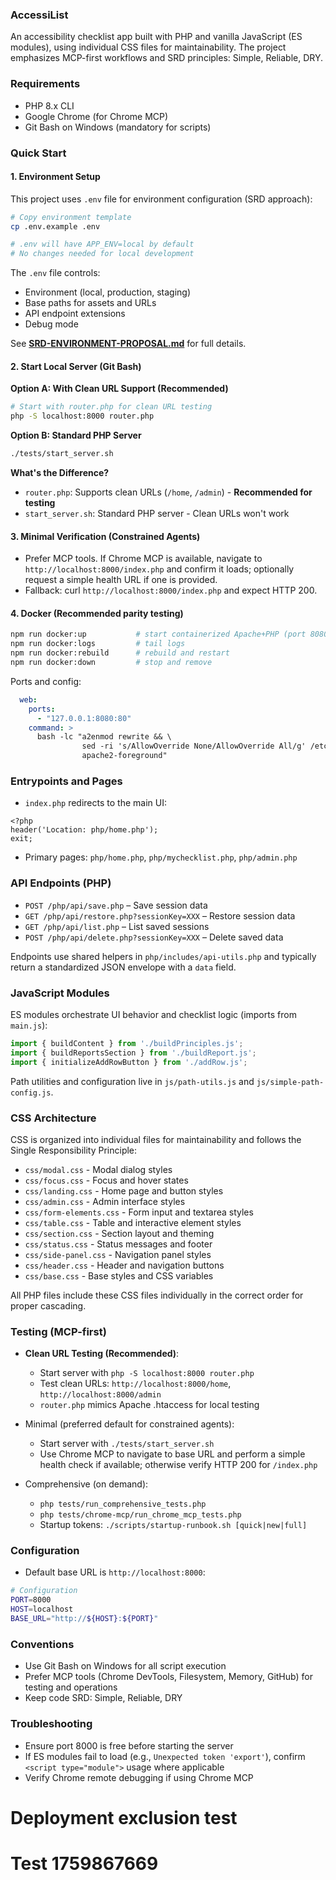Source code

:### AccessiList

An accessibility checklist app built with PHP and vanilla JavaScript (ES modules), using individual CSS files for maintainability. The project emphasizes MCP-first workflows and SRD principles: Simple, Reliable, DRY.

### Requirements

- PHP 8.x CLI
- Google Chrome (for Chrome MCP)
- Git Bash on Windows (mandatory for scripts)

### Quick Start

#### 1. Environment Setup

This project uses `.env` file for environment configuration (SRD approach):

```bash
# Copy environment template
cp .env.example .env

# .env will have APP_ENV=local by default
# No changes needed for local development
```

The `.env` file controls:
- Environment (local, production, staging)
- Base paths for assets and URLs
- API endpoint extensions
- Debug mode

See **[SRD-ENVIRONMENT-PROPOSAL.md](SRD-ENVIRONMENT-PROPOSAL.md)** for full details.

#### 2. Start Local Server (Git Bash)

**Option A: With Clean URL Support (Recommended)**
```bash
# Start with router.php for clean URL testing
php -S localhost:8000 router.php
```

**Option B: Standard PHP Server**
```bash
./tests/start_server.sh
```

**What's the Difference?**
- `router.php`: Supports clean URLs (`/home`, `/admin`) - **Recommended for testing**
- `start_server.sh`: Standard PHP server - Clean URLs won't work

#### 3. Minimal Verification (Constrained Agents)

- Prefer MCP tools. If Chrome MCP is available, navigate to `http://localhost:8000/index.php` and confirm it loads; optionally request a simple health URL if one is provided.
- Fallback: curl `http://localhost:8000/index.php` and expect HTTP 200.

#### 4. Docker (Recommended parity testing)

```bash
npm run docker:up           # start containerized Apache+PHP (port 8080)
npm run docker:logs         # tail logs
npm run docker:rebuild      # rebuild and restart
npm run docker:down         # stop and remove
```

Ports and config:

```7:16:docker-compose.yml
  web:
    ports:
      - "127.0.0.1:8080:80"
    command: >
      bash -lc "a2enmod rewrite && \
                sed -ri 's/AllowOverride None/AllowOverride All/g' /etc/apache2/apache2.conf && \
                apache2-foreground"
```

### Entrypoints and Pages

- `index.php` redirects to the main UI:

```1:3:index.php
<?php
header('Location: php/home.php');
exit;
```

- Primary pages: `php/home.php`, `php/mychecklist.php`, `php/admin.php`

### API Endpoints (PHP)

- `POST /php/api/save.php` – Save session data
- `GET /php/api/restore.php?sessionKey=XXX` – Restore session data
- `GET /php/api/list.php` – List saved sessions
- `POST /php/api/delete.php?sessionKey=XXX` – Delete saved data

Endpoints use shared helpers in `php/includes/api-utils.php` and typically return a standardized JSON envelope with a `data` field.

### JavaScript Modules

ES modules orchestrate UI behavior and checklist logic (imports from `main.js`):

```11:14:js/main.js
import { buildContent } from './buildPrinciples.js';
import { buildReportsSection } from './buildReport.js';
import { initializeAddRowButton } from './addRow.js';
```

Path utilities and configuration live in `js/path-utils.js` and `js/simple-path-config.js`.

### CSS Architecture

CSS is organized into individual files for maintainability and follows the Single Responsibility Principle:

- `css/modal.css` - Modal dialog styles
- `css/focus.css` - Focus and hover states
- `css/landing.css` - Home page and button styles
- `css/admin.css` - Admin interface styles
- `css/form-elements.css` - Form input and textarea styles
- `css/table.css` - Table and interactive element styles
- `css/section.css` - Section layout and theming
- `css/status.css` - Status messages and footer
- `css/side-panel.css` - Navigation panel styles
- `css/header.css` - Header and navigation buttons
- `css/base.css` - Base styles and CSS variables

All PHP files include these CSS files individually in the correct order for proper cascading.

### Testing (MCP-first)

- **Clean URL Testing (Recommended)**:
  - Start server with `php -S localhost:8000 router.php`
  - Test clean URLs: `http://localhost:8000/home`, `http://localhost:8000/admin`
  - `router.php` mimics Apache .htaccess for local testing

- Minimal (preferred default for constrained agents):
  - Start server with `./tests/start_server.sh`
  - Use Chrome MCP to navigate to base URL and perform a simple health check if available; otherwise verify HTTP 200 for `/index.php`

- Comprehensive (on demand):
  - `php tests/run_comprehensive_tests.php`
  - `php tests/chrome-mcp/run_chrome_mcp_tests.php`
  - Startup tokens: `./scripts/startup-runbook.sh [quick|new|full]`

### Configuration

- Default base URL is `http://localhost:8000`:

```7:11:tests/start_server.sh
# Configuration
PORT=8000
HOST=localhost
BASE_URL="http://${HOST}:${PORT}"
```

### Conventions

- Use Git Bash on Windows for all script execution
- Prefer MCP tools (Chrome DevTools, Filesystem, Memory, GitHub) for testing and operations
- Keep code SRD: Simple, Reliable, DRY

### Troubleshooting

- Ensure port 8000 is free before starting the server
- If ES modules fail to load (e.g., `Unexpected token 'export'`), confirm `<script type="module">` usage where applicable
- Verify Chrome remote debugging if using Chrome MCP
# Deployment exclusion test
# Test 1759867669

※

» EXERCISE
Copy out every line from the data above that has "header" in it.

» ANSWER FOR THIS EXERCISE
header('Location: php/home.php');
- `css/header.css` - Header and navigation buttons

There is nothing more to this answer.